Isabelle is certainly beautiful, by the standard definitions, with her long neck, pouty lips and long flowing hair, like a computer-generated version of the young Nastassja Kinski with the quirky stuff sanded away. And she is young, celebrating her 17th birthday near the beginning of the film. Fortunately Marine Vacth, the actress playing her, was 22 when the film was made, which at least in France is enough to mollify any complaints about Francois Ozon’s new film about her sexual explorations and financial exploitation thereof.

When we first see her she is on summer vacation with her family. A German boy named Felix has been paying attention to her, and one night she sneaks out to be with him. By which, of course, I mean—well, you know what I mean. Though it’s her first time the event seems of only moderate interest to her, and when the family leaves for home a few days later she doesn’t even look at Felix when they pass him on the road.
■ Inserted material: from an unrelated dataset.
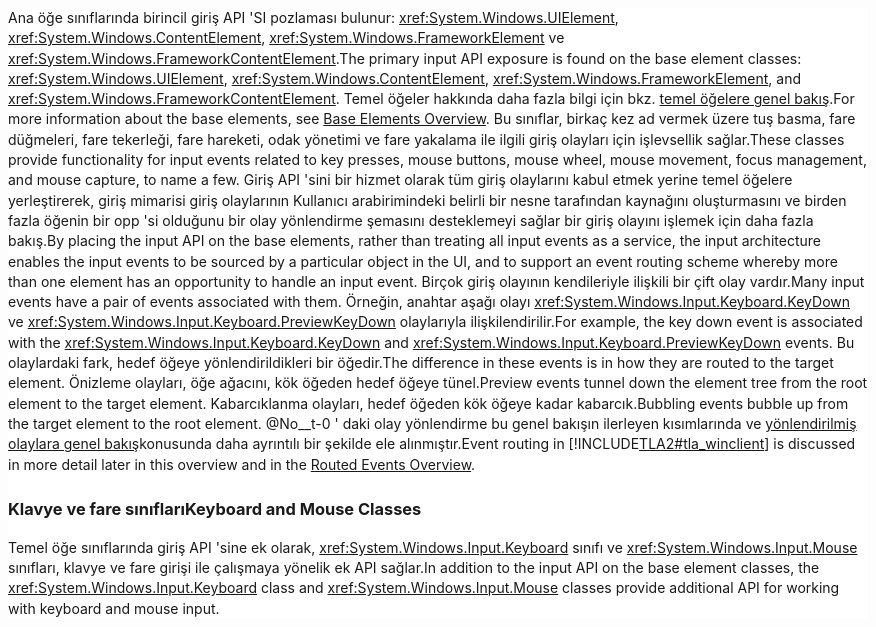  <span data-ttu-id="94510-106">Ana öğe sınıflarında birincil giriş API 'SI pozlaması bulunur: <xref:System.Windows.UIElement>, <xref:System.Windows.ContentElement>, <xref:System.Windows.FrameworkElement> ve <xref:System.Windows.FrameworkContentElement>.</span><span class="sxs-lookup"><span data-stu-id="94510-106">The primary input API exposure is found on the base element classes: <xref:System.Windows.UIElement>, <xref:System.Windows.ContentElement>, <xref:System.Windows.FrameworkElement>, and <xref:System.Windows.FrameworkContentElement>.</span></span>  <span data-ttu-id="94510-107">Temel öğeler hakkında daha fazla bilgi için bkz. [temel öğelere genel bakış](base-elements-overview.md).</span><span class="sxs-lookup"><span data-stu-id="94510-107">For more information about the base elements, see [Base Elements Overview](base-elements-overview.md).</span></span>  <span data-ttu-id="94510-108">Bu sınıflar, birkaç kez ad vermek üzere tuş basma, fare düğmeleri, fare tekerleği, fare hareketi, odak yönetimi ve fare yakalama ile ilgili giriş olayları için işlevsellik sağlar.</span><span class="sxs-lookup"><span data-stu-id="94510-108">These classes provide functionality for input events related to key presses, mouse buttons, mouse wheel, mouse movement, focus management, and mouse capture, to name a few.</span></span> <span data-ttu-id="94510-109">Giriş API 'sini bir hizmet olarak tüm giriş olaylarını kabul etmek yerine temel öğelere yerleştirerek, giriş mimarisi giriş olaylarının Kullanıcı arabirimindeki belirli bir nesne tarafından kaynağını oluşturmasını ve birden fazla öğenin bir opp 'si olduğunu bir olay yönlendirme şemasını desteklemeyi sağlar bir giriş olayını işlemek için daha fazla bakış.</span><span class="sxs-lookup"><span data-stu-id="94510-109">By placing the input API on the base elements, rather than treating all input events as a service, the input architecture enables the input events to be sourced by a particular object in the UI, and to support an event routing scheme whereby more than one element has an opportunity to handle an input event.</span></span> <span data-ttu-id="94510-110">Birçok giriş olayının kendileriyle ilişkili bir çift olay vardır.</span><span class="sxs-lookup"><span data-stu-id="94510-110">Many input events have a pair of events associated with them.</span></span>  <span data-ttu-id="94510-111">Örneğin, anahtar aşağı olayı <xref:System.Windows.Input.Keyboard.KeyDown> ve <xref:System.Windows.Input.Keyboard.PreviewKeyDown> olaylarıyla ilişkilendirilir.</span><span class="sxs-lookup"><span data-stu-id="94510-111">For example, the key down event is associated with the <xref:System.Windows.Input.Keyboard.KeyDown> and <xref:System.Windows.Input.Keyboard.PreviewKeyDown> events.</span></span>  <span data-ttu-id="94510-112">Bu olaylardaki fark, hedef öğeye yönlendirildikleri bir öğedir.</span><span class="sxs-lookup"><span data-stu-id="94510-112">The difference in these events is in how they are routed to the target element.</span></span>  <span data-ttu-id="94510-113">Önizleme olayları, öğe ağacını, kök öğeden hedef öğeye tünel.</span><span class="sxs-lookup"><span data-stu-id="94510-113">Preview events tunnel down the element tree from the root element to the target element.</span></span>  <span data-ttu-id="94510-114">Kabarcıklanma olayları, hedef öğeden kök öğeye kadar kabarcık.</span><span class="sxs-lookup"><span data-stu-id="94510-114">Bubbling events bubble up from the target element to the root element.</span></span>  <span data-ttu-id="94510-115">@No__t-0 ' daki olay yönlendirme bu genel bakışın ilerleyen kısımlarında ve [yönlendirilmiş olaylara genel bakış](routed-events-overview.md)konusunda daha ayrıntılı bir şekilde ele alınmıştır.</span><span class="sxs-lookup"><span data-stu-id="94510-115">Event routing in [!INCLUDE[TLA2#tla_winclient](../../../../includes/tla2sharptla-winclient-md.md)] is discussed in more detail later in this overview and in the [Routed Events Overview](routed-events-overview.md).</span></span>

### <a name="keyboard-and-mouse-classes"></a><span data-ttu-id="94510-116">Klavye ve fare sınıfları</span><span class="sxs-lookup"><span data-stu-id="94510-116">Keyboard and Mouse Classes</span></span>
 <span data-ttu-id="94510-117">Temel öğe sınıflarında giriş API 'sine ek olarak, <xref:System.Windows.Input.Keyboard> sınıfı ve <xref:System.Windows.Input.Mouse> sınıfları, klavye ve fare girişi ile çalışmaya yönelik ek API sağlar.</span><span class="sxs-lookup"><span data-stu-id="94510-117">In addition to the input API on the base element classes, the <xref:System.Windows.Input.Keyboard> class and <xref:System.Windows.Input.Mouse> classes provide additional API for working with keyboard and mouse input.</span></span>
Cut to the fall (the film is arranged by seasons) and Isabelle, dressed in her mother’s best clothes, is meeting a man old enough to be her grandfather at a hotel. Lying about her age, she has taken to internet prostitution, a most lucrative sideline for a high school student.

The fascination of French filmmakers with the oldest profession is well known, as is their penchant for depicting it as a dull commercial transaction. But when Luis Bunuel did that nearly 50 years ago in Belle du Jour, he was making a subversive point. So was Godard in Two or Three Things I Know About Her.

Ozon is one of the most respected and commercially successful of modern French auteurs, so you wouldn’t expect him to knock out a sexploitation movie. And despite the graphic nature of the hotel encounters here, Young and Beautiful doesn’t have a grindhouse tone. (Opening his film with a shot of Isabelle in a teeny bikini being observed through a pair of binoculars seems to be a way to defuse such criticisms, as if to say, “No no no, this is a statement about voyeurism, not an instance of it.”)

But Isabella’s aloofness leaves too much open to interpretation. Are we to take her as a teenager testing her limits in the face of a liberal upbringing? Ozon refuses to psychoanalyze her. Teenagers are not static characters: they fascinate us because they are in such a state of flux. Compared to the growing young women who inhabit films like last years Blue is the Warmest Color, Isabella is initially fascinating but ultimately frustrating; she (and Ozon) keeps her cards so close to her chest that we lose interest in her before the film concludes.

Opens Friday at the North Park Theatre.